Hong Kong’s new code of conduct to shake IAM industry

Pedro Gonçalves
clock
Hong Kong’s new code of conduct to shake IAM industry

A new fund manager code of conduct (FMCC) comes into effect in Hong Kong this month, but many fund firms are ill-prepared for it, according to regulatory and legal experts.

The key areas of enhancements under the new FMCC relate to securities lending and repurchase agreements, custody of fund assets, liquidity risk management, and disclosure of leverage by fund managers.

The exhaustive list of regulatory requirements, which come into effect on November 17, will apply to all intermediaries licenced to carry out type 9 (asset management) registered activities in Hong Kong.

Set to be introduced by the city’s Securities and Futures Commission (SFC), they will have significant repercussions for the funds industry, including public and private funds and investors.

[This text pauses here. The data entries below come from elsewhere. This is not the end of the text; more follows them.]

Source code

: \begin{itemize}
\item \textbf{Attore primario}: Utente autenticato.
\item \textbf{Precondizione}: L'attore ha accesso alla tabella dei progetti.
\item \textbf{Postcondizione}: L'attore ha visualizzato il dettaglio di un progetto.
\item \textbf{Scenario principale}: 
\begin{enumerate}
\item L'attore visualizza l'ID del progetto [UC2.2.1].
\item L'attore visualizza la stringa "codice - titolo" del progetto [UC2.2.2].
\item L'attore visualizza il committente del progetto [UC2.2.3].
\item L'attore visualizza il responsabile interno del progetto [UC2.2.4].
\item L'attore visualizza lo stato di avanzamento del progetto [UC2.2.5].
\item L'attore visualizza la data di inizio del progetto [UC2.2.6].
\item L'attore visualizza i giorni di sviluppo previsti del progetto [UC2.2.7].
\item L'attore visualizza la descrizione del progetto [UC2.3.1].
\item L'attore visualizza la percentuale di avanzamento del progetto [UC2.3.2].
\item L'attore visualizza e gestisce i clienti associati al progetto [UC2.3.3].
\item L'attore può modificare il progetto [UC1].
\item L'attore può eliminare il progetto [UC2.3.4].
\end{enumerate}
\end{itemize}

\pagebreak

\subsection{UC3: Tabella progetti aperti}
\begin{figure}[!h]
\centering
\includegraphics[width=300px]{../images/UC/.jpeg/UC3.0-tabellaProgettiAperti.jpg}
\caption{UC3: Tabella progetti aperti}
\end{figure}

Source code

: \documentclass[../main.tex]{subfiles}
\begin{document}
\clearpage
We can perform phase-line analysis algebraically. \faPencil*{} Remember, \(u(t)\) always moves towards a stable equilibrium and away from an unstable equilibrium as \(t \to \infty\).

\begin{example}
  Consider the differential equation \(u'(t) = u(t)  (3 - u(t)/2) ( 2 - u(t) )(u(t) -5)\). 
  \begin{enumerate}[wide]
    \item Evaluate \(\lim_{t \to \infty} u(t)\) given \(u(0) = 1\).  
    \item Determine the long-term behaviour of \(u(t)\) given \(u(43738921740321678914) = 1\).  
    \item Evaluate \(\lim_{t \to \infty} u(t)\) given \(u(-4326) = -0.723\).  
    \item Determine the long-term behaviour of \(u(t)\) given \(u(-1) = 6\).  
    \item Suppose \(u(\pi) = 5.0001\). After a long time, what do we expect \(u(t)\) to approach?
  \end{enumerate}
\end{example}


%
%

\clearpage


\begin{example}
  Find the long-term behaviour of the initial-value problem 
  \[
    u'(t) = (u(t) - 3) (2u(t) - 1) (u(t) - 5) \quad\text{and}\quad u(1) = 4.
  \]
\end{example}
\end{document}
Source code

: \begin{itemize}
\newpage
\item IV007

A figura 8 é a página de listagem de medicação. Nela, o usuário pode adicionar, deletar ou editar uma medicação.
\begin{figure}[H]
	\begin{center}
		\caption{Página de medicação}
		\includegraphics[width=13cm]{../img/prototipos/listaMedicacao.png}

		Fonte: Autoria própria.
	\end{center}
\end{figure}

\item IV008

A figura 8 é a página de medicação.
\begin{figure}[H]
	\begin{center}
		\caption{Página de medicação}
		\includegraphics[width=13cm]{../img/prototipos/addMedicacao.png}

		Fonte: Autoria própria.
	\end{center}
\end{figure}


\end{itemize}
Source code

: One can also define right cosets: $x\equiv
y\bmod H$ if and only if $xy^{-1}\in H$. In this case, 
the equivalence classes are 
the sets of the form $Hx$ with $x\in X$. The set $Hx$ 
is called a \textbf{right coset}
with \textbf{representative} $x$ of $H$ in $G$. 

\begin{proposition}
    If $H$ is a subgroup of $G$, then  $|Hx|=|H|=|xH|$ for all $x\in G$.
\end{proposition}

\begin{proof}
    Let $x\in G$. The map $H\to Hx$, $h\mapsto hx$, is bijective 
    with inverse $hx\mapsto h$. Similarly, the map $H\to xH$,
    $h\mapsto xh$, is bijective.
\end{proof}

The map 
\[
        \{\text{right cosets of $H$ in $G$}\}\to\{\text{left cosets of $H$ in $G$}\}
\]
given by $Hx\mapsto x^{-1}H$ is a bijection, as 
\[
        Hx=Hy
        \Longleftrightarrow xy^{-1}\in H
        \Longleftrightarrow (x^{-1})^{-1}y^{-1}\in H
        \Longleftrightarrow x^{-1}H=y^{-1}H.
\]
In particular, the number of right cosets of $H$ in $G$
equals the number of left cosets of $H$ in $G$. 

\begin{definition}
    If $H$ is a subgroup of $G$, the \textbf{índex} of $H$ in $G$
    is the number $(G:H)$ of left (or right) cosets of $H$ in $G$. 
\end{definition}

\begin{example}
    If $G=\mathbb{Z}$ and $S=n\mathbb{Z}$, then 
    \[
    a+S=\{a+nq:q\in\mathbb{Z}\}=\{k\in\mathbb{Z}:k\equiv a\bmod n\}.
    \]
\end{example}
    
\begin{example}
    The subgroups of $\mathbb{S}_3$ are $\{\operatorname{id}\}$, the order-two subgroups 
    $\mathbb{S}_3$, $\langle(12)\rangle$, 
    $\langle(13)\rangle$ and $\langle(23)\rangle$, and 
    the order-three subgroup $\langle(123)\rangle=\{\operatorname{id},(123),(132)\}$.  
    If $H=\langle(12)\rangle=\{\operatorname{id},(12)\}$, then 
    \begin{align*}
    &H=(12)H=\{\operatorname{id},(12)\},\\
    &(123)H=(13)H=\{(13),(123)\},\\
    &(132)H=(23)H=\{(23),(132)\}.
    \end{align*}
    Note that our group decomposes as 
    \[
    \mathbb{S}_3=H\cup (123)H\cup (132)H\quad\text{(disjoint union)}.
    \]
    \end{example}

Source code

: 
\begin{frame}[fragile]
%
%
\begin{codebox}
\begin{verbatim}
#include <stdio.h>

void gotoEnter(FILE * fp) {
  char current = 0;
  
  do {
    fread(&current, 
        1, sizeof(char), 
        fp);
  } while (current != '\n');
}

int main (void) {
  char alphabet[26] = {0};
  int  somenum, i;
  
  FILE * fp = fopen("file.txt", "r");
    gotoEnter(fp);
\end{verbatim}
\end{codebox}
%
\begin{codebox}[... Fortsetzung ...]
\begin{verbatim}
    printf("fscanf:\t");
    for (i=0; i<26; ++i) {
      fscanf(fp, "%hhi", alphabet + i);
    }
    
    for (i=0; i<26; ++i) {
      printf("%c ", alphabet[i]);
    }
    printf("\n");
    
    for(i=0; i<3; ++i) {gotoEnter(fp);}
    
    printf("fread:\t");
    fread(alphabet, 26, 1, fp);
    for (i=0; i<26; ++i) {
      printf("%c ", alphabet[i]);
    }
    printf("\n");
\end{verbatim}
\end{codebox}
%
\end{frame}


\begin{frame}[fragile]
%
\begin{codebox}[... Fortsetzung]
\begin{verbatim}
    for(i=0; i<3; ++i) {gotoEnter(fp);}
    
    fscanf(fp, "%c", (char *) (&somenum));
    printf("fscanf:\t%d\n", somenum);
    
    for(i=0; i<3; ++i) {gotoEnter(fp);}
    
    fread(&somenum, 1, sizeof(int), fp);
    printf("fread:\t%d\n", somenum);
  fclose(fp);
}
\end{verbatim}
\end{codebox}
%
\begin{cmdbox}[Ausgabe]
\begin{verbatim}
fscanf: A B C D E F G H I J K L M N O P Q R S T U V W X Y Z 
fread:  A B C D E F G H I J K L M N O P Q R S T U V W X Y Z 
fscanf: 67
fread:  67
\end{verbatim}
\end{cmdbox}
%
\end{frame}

“The FMCC Implementation Guide uncovers the importance of ongoing industry dialogue around the expectations placed upon fund managers and their constituents.

“Increasingly our members look to AIMA for direction surrounding areas of compliance and regulation. This guide addresses many of the queries circulating the market, offering relatable examples and easy-to-understand summaries of the SFC’s position,” Jack Inglis, AIMA chief executive at the Alternative Investment Management Association (AIMA), said in a statement.

As a result of the looming changes, investors stand to benefit from significantly higher levels of disclosure from the funds they invest in, especially private ones such as hedge funds and private funds.

The flip side for the funds industry is a greater regulatory burden, which some fund managers could struggle to cope with, potentially leading to a shakeout, according to experts.

The FMCC will be implemented three months after a new Code of Conduct for licenced and registered corporations, which is also applicable to IAMs, came into effect in August.

The new Code of Conduct introduces regulation for discretionary portfolio managers and restricts the use of the term ‘independent’ by intermediaries.

Companies that do not comply with the FMCC over time will feel the full weight of the SFC.

In recent years, the SFC has not shied away from flexing its regulatory muscles if companies fail to adhere to the required regulatory norms. In 2017 it levied a record $63.7m in fines – a 632% increase on the 2016 total.